The homestead is long gone and the house burned. The outbuildings gradually disintegrated, and there’s nothing left on the old place.

Alfred McGuire, grandfather of Grotis, was a Union soldier in the Civil War. He settled this homestead after coming to Brown County from Owen County.

Seralvo McGuire, known as Al, was born on that property in 1849 and also farmed it, as did Grotis, who was one of six children.

“Al” was one of the old-timers whose pictures are displayed in the Old Country Store operated by the Nashville House. He lived to be 94½ and died in 1944.

It was Al, Grotis’ father, who conceived the idea of putting the old Green Valley road up on the banks of Salt Creek, instead of following the creek bed as it did in many places. A lot of people complained about it, at first. They said it would be a lot of expense for a road that wouldn’t hold.

Grotis’ grandmother was Annie Jackson of Brown County. She was raised on Jackson Branch which was named for her family.

Grotis’ mother was Lucy Jane Hatchett, who died in 1937 at age 87. She and Al lived all of their lives in Brown County until they moved to Illinois to stay with Grotis and his wife in 1934.

Grotis’ wife, Myrtle, whom he married in 1911, was a California native. They had three children: Irene, Clifford and Max. She died in 1971 at age 83.

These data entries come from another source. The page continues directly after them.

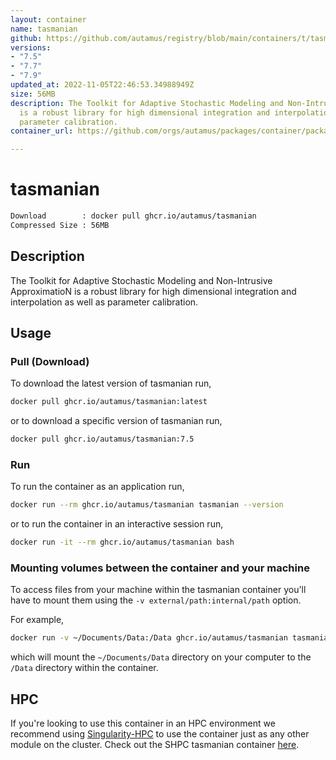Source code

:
 ```yaml
---
layout: container
name: tasmanian
github: https://github.com/autamus/registry/blob/main/containers/t/tasmanian/spack.yaml
versions:
- "7.5"
- "7.7"
- "7.9"
updated_at: 2022-11-05T22:46:53.34988949Z
size: 56MB
description: The Toolkit for Adaptive Stochastic Modeling and Non-Intrusive ApproximatioN
  is a robust library for high dimensional integration and interpolation as well as
  parameter calibration.
container_url: https://github.com/orgs/autamus/packages/container/package/tasmanian

---
```

# tasmanian
```bash 
Download        : docker pull ghcr.io/autamus/tasmanian
Compressed Size : 56MB
```

## Description
The Toolkit for Adaptive Stochastic Modeling and Non-Intrusive ApproximatioN is a robust library for high dimensional integration and interpolation as well as parameter calibration.

## Usage
### Pull (Download)
To download the latest version of tasmanian run,

```bash
docker pull ghcr.io/autamus/tasmanian:latest
```

or to download a specific version of tasmanian run,

```bash
docker pull ghcr.io/autamus/tasmanian:7.5
```
### Run
To run the container as an application run,
```bash
docker run --rm ghcr.io/autamus/tasmanian tasmanian --version
```

or to run the container in an interactive session run,
```bash
docker run -it --rm ghcr.io/autamus/tasmanian bash
```

### Mounting volumes between the container and your machine
To access files from your machine within the tasmanian container you'll have to mount them using the `-v external/path:internal/path` option.

For example,
```bash
docker run -v ~/Documents/Data:/Data ghcr.io/autamus/tasmanian tasmanian /Data/myData.csv
```
which will mount the `~/Documents/Data` directory on your computer to the `/Data` directory within the container.

## HPC
If you're looking to use this container in an HPC environment we recommend using [Singularity-HPC](https://singularity-hpc.readthedocs.io) to use the container just as any other module on the cluster. Check out the SHPC tasmanian container [here](https://singularityhub.github.io/singularity-hpc/r/ghcr.io-autamus-tasmanian/).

As a teenager, Grotis would spend his summers working in the cornfields in Illinois, as did many Brown County farm people. The young men he knew in the Belmont area were the Bay boys, the McDonalds, the Ciscos and the Breedloves.

Closer to home were the Rose brothers (Theodore, Charley, Walter and Bill), Curt Smith and the Sturgeons. He was also close to Clyde Bond. Clyde was an uncle of Earl Bond.

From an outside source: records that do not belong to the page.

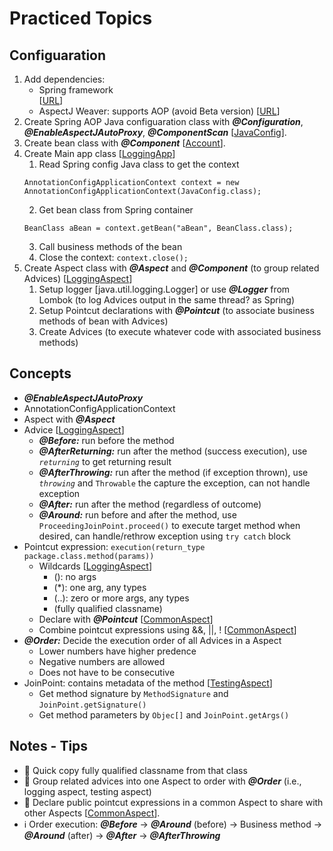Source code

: # Practiced Topics

## Configuaration
1. Add dependencies:
   - Spring framework  
[[URL]()]
   - AspectJ Weaver: supports AOP (avoid Beta version) 
[[URL](https://mvnrepository.com/artifact/org.aspectj/aspectjweaver)]
2. Create Spring AOP Java configuaration class with *__@Configuration__*, *__@EnableAspectJAutoProxy__*, *__@ComponentScan__* 
[[JavaConfig](https://github.com/cpulover-practice/spring-aop/blob/master/src/com/cpulover/aop/JavaConfig.java)].
3. Create bean class with *__@Component__* 
[[Account](https://github.com/cpulover-practice/spring-aop/blob/master/src/com/cpulover/aop/dao/AccountDAO.java)].
4. Create Main app class 
[[LoggingApp](https://github.com/cpulover-practice/spring-aop/blob/master/src/com/cpulover/aop/LoggingApp.java)]
   1. Read Spring config Java class to get the context 
   ```
   AnnotationConfigApplicationContext context = new AnnotationConfigApplicationContext(JavaConfig.class);
   ```
   2. Get bean class from Spring container 
   ```
   BeanClass aBean = context.getBean("aBean", BeanClass.class);
   ```
   3. Call business methods of the bean
   4. Close the context: ```context.close();```
5. Create Aspect class with *__@Aspect__* and *__@Component__* (to group related Advices) 
[[LoggingAspect](https://github.com/cpulover-practice/spring-aop/blob/master/src/com/cpulover/aop/aspect/LoggingAspect.java)] 
   1. Setup logger [java.util.logging.Logger] or use *__@Logger__* from Lombok (to log Advices output in the same thread? as Spring)
   2. Setup Pointcut declarations with *__@Pointcut__* (to associate business methods of bean with Advices)
   3. Create Advices (to execute whatever code with associated business methods)

## Concepts
- *__@EnableAspectJAutoProxy__*
- AnnotationConfigApplicationContext
- Aspect with *__@Aspect__*
- Advice 
[[LoggingAspect](https://github.com/cpulover-practice/spring-aop/blob/master/src/com/cpulover/aop/aspect/LoggingAspect.java)]
  - *__@Before:__* run before the method
  - *__@AfterReturning:__* run after the method (success execution), use *```returning```* to get returning result 
  - *__@AfterThrowing:__* run after the method (if exception thrown), use *```throwing```* and ```Throwable``` the capture the exception, can not handle exception
  - *__@After:__* run after the method (regardless of outcome)
  - *__@Around:__* run before and after the method, use ```ProceedingJoinPoint.proceed()``` to execute target method when desired,  can handle/rethrow exception using ```try catch``` block 
- Pointcut expression: ```execution(return_type package.class.method(params))```
  - Wildcards
[[LoggingAspect](https://github.com/cpulover-practice/spring-aop/blob/master/src/com/cpulover/aop/aspect/LoggingAspect.java)]
    - (): no args
    - (*): one arg, any types
    - (..): zero or more args, any types
    - (fully qualified classname)
  - Declare with *__@Pointcut__* 
[[CommonAspect](https://github.com/cpulover-practice/spring-aop/blob/master/src/com/cpulover/aop/aspect/CommonExpress.java)]
  - Combine pointcut expressions using &&, ||, !
[[CommonAspect](https://github.com/cpulover-practice/spring-aop/blob/master/src/com/cpulover/aop/aspect/CommonExpress.java)]
- *__@Order:__* Decide the execution order of all Advices in a Aspect
  - Lower numbers have higher predence
  - Negative numbers are allowed
  - Does not have to be consecutive
- JoinPoint: contains metadata of the method
[[TestingAspect](https://github.com/cpulover-practice/spring-aop/blob/master/src/com/cpulover/aop/aspect/TestingAspect.java)]
  - Get method signature by ```MethodSignature``` and ```JoinPoint.getSignature()```
  - Get method parameters by ```Objec[]``` and ```JoinPoint.getArgs()```

## Notes - Tips
- 📌 Quick copy fully qualified classname from that class
- 📌 Group related advices into one Aspect to order with *__@Order__* (i.e., logging aspect, testing aspect)
- 📌 Declare public pointcut expressions in a common Aspect to share with other Aspects 
[[CommonAspect](https://github.com/cpulover-practice/spring-aop/blob/master/src/com/cpulover/aop/aspect/CommonExpress.java)].
- ℹ️ Order execution: *__@Before__* -> *__@Around__* (before) -> Business method -> *__@Around__* (after) -> *__@After__* -> *__@AfterThrowing__*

Grotis went all eight grades at the Duncan School on Lower Schooner. It was a two-mile hike through the woods from his home.

Grotis farmed all his life except for a brief time he drove a bakery truck, and then had a brief factory experience and a fling at construction work. For 38 years, Grotis sold hybrid seed corn.

Other reminiscences include his grandfather chopping wood for the boilers at the old salt wells at the mouth of Jackson Creek.

Alfred McGuire and others took their pay in salt and sold it by the cup from door to door in Bloomington and Columbus.

When he was 14 or 15, Grotis bought his first suit of clothes from Tom Gibson’s store in Morgantown.

The last panther Grotis heard of, about 1860, attacked his Uncle Harvey’s horse (ridden by Harvey at the time) in a place called Low Gap just east of the McGuire homestead, on the main route to Nashville. Neither the horse nor Harvey was injured.

A favorite spot Grotis wanted to see every time he visited Brown County was the old Duncan Cemetery. His parents, brothers, sisters, grandparents and other relatives are buried there.